Task brief
Gather all lines in the data that hold the string "public".

(Items from a dataset)
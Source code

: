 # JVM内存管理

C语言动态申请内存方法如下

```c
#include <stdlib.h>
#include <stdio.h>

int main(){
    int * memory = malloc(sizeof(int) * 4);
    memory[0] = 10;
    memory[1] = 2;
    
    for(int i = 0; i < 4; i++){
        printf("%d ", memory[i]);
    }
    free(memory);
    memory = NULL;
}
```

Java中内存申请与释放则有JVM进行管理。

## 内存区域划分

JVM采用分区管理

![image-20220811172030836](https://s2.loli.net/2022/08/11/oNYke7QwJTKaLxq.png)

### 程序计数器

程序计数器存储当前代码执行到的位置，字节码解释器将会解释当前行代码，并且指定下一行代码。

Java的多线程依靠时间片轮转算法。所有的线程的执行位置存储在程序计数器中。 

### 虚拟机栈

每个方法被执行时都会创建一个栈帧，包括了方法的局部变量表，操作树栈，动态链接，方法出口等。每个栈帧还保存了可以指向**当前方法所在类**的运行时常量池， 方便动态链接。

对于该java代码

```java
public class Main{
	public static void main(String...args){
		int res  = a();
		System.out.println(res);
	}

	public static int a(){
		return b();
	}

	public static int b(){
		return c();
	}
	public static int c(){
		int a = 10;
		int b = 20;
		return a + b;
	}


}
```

Response to this exercise
public class Main{
	public static void main(String...args){
	public static int a(){
	public static int b(){
	public static int c(){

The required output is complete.